The more I thought about the company’s plan after writing a review, the more I realized it’s genius—and our house is proof.
When my wife and I decided we needed blinds, she looked online. One company stood out above all its competitors because it had significantly more reviews than others and nearly all of the reviews were positive. We’d have been silly to call another company.
So here’s where you come in. You must steal this genius plan and adapt it for your company.
Offer your customers maintenance agreements for a fee—and then tack on a second year for any online review.
Believe me when I say maintenance agreements and online reviews are critical to your success. The online reviews will give you customers and the maintenance agreements will lock them in for years to come.
Online reviews are the phonebooks of yesteryear. Google is simply where people go when they need a service. However, the online reviews are way more useful than a phonebook because of the customer comments.
We recently had our chimney cleaned and stayed away from a company that got wonderful reviews—most of the time. My wife and I noticed that almost all the negative comments indicated the company ignored some people, never calling them back to set up service. Life’s too short, we thought, as we went with another firm.
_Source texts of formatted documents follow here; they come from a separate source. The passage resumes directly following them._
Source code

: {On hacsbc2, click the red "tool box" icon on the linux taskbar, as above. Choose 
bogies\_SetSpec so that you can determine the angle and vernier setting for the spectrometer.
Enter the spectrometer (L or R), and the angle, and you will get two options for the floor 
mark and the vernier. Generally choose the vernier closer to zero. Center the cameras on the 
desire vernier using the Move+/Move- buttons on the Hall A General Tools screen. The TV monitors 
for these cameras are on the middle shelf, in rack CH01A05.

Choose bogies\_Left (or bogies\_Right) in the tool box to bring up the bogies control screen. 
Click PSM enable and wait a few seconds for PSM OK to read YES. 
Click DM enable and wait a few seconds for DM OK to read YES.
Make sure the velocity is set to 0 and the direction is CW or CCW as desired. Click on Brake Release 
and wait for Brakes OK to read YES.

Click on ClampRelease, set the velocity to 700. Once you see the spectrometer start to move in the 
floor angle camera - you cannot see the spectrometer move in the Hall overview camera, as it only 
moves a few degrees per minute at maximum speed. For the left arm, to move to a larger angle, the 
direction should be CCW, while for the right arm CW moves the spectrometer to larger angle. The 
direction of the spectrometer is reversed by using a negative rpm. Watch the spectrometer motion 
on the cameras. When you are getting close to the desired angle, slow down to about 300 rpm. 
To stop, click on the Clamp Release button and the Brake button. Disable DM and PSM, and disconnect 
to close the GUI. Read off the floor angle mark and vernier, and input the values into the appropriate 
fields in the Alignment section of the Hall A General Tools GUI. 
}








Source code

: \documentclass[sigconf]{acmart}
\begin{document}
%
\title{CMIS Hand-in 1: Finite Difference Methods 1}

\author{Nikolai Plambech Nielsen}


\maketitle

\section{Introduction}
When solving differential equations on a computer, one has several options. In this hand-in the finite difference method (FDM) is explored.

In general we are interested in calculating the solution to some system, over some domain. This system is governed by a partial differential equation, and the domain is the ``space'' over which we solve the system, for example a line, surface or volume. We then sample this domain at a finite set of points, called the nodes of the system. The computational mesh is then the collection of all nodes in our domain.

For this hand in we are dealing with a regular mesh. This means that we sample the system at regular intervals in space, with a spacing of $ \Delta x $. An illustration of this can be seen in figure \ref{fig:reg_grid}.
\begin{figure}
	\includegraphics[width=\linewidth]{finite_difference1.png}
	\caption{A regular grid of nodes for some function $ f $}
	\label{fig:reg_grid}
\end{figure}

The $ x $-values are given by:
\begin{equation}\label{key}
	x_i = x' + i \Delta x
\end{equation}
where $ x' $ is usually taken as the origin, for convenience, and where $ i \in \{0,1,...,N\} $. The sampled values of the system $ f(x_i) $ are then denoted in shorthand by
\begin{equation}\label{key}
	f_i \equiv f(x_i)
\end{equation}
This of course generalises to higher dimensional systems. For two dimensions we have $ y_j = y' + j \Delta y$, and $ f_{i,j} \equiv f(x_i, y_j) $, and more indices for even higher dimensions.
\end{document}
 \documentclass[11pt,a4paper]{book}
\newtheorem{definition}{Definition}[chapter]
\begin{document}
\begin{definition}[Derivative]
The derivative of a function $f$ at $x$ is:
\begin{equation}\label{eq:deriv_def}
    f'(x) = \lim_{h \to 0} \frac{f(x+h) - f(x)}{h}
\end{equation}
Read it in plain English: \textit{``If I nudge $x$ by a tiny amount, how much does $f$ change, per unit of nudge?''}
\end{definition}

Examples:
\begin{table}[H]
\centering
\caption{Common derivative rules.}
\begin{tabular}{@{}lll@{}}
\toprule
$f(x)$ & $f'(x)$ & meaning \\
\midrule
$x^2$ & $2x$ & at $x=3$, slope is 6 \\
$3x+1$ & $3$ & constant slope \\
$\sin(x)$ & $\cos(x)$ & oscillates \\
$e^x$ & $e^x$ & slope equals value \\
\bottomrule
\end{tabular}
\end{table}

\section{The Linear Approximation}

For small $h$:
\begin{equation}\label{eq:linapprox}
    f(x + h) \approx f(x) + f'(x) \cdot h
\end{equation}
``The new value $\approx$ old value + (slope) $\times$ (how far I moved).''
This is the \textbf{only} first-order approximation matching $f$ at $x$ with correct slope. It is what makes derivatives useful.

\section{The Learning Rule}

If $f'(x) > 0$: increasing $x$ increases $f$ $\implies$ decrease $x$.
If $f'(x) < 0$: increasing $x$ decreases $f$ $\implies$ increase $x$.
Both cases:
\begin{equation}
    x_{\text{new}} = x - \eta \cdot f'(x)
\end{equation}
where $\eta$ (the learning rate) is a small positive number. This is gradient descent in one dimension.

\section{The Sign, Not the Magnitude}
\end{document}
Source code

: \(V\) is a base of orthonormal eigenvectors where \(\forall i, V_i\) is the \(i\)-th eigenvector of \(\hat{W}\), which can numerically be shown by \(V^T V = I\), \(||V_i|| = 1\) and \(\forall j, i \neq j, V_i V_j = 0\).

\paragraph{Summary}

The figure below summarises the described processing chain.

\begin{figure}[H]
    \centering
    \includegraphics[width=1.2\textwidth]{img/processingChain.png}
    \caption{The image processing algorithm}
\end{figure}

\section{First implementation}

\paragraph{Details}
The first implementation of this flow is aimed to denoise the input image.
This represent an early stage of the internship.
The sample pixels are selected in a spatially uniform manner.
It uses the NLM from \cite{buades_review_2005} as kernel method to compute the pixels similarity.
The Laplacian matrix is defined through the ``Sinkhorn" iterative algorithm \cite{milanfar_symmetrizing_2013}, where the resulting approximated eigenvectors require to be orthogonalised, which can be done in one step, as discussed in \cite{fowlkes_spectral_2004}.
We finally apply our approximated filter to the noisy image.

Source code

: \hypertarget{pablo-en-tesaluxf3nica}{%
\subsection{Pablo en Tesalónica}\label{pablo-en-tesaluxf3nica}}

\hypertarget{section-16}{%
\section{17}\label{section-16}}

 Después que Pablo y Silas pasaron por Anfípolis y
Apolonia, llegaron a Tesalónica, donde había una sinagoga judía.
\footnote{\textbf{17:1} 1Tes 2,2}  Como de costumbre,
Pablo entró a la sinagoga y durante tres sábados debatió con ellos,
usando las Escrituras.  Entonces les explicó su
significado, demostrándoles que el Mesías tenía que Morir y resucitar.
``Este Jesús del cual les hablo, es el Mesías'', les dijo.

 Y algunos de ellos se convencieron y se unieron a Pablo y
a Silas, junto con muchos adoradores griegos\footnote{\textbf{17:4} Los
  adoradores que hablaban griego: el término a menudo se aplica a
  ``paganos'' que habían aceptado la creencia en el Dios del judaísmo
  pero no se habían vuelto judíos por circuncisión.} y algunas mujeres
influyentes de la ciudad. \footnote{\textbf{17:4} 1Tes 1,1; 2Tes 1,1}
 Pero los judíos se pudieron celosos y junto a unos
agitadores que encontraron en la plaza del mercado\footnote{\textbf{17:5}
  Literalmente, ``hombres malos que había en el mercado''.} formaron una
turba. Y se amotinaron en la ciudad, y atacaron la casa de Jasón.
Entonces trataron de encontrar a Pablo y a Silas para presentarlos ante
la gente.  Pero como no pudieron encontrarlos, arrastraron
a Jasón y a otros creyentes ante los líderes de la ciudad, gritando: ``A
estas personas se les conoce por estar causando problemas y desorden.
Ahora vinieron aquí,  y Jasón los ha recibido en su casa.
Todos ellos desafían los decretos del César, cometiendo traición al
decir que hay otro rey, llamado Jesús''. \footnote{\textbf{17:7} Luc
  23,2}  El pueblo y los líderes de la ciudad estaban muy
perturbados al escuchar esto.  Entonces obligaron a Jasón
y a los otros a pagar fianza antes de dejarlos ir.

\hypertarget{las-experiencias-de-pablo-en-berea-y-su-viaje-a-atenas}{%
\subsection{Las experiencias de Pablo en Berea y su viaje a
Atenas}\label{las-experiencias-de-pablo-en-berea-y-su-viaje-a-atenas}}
The maintenance agreements will give you business for the off months and lock in the customers if you fill your agreement with some customer perks. Offer an annual water test, give a discount on any needed parts for repairs, provide a top-of-the-list spot on emergency calls, and other things that are unique for your business.
Once folks sign on for that, they’re not going to Google again when something happens. They’re calling you.
And if you’re still not sure that will work? Take a picture of the cats. That’s guaranteeing customers for life!